▶ _TO DO_: Working from the entries below, tally each line that holds "Licht". Give the tally and nothing else.

(Saved entries)
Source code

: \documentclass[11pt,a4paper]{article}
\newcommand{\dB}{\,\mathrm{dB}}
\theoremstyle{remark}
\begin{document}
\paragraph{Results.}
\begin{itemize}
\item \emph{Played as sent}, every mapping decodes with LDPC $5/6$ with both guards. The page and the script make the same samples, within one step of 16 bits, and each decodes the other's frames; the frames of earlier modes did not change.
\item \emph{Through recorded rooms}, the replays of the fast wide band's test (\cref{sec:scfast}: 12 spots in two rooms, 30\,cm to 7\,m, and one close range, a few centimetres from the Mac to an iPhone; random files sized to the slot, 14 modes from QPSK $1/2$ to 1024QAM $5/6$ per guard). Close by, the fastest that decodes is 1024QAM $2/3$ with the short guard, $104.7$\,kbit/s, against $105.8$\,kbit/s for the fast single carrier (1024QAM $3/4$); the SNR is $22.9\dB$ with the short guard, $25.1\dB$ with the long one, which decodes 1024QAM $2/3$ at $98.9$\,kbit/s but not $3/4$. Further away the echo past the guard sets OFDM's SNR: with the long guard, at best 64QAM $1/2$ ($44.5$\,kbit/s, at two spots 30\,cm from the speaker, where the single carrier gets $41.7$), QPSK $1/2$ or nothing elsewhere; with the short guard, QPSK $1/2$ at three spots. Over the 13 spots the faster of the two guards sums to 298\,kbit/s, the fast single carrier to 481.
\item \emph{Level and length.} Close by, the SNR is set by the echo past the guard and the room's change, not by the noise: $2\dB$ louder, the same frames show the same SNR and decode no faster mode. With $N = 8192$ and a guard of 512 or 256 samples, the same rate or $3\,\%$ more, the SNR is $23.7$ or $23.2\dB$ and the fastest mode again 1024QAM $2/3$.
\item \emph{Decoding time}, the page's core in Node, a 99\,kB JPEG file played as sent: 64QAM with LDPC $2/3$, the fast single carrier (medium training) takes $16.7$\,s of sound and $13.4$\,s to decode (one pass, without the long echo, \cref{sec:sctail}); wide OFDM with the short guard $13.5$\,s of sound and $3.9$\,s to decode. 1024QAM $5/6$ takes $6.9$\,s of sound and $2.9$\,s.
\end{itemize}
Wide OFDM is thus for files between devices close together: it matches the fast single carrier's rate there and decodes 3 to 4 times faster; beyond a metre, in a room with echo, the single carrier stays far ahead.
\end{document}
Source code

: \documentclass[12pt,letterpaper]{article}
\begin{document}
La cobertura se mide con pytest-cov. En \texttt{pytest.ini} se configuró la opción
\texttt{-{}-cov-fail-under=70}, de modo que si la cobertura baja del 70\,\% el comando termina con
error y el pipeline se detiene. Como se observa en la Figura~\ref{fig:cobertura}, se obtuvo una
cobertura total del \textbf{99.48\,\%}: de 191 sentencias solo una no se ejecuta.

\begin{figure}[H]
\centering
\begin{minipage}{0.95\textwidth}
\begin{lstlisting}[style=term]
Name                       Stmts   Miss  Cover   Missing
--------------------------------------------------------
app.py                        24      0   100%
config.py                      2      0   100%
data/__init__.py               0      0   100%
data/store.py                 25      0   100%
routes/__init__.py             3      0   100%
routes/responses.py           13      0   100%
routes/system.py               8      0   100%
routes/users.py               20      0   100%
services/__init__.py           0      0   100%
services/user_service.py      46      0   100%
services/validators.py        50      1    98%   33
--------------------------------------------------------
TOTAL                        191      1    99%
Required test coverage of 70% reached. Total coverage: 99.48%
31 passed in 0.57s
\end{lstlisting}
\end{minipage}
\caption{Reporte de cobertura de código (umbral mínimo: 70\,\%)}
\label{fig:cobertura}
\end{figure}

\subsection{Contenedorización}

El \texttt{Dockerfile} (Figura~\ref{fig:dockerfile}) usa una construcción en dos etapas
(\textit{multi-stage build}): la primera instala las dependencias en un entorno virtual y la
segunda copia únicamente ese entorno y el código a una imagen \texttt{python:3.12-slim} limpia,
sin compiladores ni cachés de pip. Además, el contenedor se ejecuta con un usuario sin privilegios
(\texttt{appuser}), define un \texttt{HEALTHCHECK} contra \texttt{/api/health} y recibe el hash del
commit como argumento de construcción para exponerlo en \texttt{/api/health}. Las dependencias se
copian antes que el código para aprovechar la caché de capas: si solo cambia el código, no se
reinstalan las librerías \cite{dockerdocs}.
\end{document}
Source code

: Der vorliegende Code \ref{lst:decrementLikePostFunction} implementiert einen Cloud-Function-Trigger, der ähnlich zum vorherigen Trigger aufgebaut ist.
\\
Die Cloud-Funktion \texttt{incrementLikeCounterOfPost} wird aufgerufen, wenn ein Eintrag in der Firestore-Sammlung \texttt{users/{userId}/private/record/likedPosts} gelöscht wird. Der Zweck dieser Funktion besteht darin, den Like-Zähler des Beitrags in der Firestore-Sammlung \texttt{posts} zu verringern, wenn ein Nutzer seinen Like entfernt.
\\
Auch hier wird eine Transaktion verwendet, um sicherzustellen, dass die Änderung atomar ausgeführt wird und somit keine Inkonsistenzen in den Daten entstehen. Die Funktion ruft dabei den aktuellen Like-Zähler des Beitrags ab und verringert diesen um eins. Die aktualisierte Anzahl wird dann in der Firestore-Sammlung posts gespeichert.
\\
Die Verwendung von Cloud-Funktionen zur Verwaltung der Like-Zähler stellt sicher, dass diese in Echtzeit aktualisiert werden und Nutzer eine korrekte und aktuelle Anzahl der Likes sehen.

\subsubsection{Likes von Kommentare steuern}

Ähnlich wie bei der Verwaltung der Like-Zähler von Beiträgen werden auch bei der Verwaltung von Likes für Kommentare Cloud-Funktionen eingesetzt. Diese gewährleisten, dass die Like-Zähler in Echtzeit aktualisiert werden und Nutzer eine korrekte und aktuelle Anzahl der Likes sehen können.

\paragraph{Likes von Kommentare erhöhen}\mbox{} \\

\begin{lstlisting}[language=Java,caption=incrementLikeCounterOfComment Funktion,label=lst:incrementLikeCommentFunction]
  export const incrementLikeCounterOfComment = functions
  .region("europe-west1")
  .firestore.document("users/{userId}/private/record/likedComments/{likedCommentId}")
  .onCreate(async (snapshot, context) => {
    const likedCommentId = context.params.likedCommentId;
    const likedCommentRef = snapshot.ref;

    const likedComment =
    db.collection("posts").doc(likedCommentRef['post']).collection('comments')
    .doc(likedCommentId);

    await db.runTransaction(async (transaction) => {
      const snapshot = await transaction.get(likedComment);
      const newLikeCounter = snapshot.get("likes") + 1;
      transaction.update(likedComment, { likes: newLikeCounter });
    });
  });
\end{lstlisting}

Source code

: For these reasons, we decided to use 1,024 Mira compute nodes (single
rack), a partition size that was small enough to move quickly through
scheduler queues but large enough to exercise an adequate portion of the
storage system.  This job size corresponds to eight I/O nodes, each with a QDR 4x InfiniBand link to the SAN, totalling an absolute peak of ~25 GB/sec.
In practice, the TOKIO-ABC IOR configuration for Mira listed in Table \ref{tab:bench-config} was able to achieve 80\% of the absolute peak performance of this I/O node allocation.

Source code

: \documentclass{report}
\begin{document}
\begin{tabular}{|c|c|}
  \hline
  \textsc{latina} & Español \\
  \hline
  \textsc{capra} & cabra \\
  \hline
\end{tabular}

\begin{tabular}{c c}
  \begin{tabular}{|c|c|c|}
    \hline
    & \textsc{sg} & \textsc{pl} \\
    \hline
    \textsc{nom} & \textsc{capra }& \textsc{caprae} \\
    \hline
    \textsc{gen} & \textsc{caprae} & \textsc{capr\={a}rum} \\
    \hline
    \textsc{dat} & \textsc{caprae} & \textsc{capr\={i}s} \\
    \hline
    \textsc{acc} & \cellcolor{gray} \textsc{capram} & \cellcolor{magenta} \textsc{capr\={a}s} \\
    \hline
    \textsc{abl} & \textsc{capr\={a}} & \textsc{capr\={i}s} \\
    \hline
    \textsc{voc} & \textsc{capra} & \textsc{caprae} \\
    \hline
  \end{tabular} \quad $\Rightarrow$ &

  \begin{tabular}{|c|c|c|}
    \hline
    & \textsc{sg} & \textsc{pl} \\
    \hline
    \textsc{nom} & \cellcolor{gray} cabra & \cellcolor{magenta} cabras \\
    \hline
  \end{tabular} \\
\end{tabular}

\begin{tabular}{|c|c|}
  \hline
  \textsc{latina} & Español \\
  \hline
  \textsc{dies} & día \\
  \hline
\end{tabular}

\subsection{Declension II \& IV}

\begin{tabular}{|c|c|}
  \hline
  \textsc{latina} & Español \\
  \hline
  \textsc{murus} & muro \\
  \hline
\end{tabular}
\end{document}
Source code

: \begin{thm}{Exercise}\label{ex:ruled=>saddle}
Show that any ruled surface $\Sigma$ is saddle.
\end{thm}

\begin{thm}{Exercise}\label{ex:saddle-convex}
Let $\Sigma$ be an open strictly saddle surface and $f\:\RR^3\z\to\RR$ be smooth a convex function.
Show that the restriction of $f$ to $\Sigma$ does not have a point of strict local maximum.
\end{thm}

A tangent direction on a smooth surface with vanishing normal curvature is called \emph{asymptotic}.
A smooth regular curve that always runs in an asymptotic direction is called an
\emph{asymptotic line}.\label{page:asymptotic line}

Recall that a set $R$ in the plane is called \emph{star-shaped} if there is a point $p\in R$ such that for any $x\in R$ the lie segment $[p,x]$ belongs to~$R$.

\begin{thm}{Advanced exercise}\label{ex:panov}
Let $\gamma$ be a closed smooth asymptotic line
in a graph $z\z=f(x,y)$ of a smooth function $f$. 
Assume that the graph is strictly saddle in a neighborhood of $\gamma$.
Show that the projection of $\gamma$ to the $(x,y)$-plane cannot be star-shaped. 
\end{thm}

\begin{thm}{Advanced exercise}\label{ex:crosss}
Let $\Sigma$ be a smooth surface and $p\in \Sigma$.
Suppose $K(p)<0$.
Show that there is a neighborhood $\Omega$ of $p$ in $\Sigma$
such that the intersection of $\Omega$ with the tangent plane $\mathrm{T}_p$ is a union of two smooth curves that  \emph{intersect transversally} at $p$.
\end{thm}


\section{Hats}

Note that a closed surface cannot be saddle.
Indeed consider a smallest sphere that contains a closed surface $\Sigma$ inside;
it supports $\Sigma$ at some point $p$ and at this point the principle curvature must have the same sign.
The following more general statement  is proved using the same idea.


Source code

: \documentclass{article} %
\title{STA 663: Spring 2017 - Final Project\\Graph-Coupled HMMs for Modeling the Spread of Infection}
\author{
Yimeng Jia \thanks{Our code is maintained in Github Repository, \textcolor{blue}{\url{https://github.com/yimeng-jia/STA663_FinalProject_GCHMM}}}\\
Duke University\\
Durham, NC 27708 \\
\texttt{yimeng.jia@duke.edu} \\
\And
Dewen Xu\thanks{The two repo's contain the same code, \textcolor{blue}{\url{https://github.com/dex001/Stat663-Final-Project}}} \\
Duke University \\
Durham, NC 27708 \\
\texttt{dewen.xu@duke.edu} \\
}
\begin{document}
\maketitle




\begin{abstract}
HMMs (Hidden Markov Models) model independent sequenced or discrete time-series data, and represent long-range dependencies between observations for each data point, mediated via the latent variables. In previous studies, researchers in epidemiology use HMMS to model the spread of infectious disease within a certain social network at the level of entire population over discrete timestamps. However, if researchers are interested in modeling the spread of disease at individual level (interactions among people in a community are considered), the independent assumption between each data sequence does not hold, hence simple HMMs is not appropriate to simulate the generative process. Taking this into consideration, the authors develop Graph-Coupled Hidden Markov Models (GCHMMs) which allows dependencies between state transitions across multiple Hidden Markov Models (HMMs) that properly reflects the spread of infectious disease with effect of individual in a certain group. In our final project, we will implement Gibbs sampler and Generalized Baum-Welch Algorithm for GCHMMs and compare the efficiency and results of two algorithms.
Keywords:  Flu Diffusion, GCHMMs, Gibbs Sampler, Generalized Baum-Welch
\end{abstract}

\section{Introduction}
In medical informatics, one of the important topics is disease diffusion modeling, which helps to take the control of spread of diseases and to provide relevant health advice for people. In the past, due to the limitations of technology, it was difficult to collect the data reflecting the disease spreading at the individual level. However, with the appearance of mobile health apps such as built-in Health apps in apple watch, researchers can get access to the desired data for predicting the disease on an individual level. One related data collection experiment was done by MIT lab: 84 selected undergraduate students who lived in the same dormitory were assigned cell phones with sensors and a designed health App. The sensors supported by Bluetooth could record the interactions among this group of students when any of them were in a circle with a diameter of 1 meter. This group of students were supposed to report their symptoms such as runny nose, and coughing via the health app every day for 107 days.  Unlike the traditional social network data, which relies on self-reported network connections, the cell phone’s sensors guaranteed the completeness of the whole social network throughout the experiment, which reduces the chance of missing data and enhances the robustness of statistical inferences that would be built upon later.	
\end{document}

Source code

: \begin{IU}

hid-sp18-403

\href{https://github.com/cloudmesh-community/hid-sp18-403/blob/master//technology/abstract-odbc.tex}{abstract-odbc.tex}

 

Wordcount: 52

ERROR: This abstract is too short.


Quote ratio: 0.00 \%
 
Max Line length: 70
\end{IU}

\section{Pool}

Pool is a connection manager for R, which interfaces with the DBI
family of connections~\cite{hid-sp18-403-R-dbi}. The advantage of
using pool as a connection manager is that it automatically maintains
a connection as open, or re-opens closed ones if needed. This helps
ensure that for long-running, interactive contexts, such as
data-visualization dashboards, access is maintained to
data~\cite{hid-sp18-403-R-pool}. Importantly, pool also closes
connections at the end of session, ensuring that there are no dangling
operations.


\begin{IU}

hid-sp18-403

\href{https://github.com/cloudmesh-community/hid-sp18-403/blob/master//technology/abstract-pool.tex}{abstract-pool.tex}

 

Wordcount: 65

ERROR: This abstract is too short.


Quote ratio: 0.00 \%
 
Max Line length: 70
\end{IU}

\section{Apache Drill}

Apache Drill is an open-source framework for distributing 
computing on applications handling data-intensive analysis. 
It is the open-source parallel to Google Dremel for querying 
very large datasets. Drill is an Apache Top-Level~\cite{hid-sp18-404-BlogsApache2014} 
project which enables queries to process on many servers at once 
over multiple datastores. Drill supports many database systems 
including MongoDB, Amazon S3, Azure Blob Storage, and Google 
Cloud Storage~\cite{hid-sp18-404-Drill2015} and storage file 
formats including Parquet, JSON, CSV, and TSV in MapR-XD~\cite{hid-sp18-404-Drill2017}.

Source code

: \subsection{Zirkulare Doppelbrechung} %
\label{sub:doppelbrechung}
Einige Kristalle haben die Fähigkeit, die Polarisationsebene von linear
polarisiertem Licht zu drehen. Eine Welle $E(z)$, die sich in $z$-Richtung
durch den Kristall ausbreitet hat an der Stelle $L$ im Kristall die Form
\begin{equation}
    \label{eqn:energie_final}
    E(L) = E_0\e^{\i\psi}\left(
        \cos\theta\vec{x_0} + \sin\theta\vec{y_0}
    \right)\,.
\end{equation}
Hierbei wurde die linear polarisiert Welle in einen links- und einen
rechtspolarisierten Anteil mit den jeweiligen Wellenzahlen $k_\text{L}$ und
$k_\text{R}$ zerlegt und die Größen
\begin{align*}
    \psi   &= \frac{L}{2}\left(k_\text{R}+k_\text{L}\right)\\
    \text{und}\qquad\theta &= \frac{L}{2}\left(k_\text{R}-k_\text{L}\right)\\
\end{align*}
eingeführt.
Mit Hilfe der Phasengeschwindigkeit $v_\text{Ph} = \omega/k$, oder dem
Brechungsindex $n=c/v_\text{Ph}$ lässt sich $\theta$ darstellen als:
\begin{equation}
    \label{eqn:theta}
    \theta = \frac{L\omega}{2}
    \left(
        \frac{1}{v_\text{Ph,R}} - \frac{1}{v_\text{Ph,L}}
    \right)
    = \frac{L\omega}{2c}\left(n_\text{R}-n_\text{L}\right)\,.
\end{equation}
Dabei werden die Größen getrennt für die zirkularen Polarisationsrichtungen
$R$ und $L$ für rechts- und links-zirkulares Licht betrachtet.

▶ _OUTPUT_: 2